### How to complete this task
Please reproduce exactly the lines that begin the listing below, up to and including the line where "How To tackle" occurs.
* * *
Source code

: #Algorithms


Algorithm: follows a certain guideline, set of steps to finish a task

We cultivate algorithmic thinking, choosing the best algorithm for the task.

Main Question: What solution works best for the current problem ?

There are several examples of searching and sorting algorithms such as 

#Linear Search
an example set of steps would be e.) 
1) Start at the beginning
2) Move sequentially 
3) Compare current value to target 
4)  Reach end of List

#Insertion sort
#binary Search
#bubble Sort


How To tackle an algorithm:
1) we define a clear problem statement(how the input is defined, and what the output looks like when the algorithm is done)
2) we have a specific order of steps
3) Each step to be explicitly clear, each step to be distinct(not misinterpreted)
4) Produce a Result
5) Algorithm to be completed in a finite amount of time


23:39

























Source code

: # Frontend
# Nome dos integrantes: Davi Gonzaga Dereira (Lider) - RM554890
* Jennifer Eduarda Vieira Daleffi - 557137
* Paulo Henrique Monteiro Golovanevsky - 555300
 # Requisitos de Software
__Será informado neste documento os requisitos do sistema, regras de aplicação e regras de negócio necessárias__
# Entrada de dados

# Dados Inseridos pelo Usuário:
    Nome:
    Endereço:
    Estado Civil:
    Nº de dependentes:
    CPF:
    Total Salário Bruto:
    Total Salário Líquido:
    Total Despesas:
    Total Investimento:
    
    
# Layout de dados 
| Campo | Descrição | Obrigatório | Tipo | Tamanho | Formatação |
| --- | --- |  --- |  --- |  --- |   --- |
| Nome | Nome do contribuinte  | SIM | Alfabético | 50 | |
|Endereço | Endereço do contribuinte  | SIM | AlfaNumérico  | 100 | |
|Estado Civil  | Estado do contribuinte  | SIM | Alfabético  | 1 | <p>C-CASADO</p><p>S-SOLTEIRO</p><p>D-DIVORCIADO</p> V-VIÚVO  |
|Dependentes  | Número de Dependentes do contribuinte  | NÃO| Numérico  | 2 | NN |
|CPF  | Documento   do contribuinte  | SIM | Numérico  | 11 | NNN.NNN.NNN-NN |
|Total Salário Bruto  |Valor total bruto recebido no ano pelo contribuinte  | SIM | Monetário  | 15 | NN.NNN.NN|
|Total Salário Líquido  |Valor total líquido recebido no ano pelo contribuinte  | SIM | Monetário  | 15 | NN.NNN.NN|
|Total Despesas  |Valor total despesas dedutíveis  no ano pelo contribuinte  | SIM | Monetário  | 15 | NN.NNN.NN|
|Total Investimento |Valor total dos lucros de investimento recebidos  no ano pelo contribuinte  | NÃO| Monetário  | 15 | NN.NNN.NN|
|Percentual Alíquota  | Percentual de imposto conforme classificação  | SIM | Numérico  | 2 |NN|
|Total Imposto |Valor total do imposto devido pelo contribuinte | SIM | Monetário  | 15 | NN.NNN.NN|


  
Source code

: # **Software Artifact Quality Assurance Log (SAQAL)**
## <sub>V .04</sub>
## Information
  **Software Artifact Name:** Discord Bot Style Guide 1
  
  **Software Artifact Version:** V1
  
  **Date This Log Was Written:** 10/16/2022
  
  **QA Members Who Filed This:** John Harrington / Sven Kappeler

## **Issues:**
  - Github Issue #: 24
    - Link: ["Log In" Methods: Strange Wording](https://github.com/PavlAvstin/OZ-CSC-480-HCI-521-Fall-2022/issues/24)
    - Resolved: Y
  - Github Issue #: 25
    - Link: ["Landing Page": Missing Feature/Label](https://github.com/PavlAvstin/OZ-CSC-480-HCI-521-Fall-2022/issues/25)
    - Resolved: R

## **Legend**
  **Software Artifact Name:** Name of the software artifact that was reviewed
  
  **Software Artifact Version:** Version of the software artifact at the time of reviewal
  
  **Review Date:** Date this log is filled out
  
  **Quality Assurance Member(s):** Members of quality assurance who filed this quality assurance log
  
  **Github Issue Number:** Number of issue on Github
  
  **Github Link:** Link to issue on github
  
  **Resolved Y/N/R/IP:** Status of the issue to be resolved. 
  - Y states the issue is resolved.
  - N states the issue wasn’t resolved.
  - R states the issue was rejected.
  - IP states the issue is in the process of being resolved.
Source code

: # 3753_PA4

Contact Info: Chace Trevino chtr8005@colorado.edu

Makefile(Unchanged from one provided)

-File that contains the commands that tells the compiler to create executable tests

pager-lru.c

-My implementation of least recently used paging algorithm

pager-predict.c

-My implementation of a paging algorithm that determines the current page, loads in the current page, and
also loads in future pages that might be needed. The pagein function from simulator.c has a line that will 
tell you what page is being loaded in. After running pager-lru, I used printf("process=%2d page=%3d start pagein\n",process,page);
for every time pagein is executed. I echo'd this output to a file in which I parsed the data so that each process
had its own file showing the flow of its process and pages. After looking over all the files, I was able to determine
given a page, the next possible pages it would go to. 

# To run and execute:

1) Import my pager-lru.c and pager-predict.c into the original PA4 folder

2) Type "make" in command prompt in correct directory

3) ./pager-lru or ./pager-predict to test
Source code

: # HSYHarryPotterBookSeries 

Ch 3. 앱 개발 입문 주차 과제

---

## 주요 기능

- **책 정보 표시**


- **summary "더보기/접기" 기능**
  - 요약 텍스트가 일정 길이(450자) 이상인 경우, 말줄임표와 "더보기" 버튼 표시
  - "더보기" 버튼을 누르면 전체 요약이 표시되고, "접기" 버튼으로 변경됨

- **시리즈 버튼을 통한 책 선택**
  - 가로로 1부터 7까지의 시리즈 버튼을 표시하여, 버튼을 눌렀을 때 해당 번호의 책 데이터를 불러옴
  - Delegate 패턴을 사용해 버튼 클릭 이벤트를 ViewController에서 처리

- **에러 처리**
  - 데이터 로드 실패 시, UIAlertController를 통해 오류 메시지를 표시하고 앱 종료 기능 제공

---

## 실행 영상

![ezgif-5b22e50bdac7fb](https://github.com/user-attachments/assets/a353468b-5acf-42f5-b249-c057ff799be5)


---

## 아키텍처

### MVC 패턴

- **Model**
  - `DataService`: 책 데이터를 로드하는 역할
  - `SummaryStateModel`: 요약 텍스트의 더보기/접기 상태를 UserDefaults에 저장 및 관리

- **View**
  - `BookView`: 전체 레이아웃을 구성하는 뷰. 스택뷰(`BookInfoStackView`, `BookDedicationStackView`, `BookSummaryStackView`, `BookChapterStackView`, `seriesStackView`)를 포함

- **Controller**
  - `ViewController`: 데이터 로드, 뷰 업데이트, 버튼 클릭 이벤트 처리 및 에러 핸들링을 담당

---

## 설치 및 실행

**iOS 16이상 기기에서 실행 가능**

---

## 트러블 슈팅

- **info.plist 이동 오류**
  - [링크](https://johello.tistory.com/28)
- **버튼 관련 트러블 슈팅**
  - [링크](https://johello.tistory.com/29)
* * *
### Result for this task
Source code

: #Algorithms


Algorithm: follows a certain guideline, set of steps to finish a task

We cultivate algorithmic thinking, choosing the best algorithm for the task.

Main Question: What solution works best for the current problem ?

There are several examples of searching and sorting algorithms such as 

#Linear Search
an example set of steps would be e.) 
1) Start at the beginning
2) Move sequentially 
3) Compare current value to target 
4)  Reach end of List

#Insertion sort
#binary Search
#bubble Sort


How To tackle an algorithm:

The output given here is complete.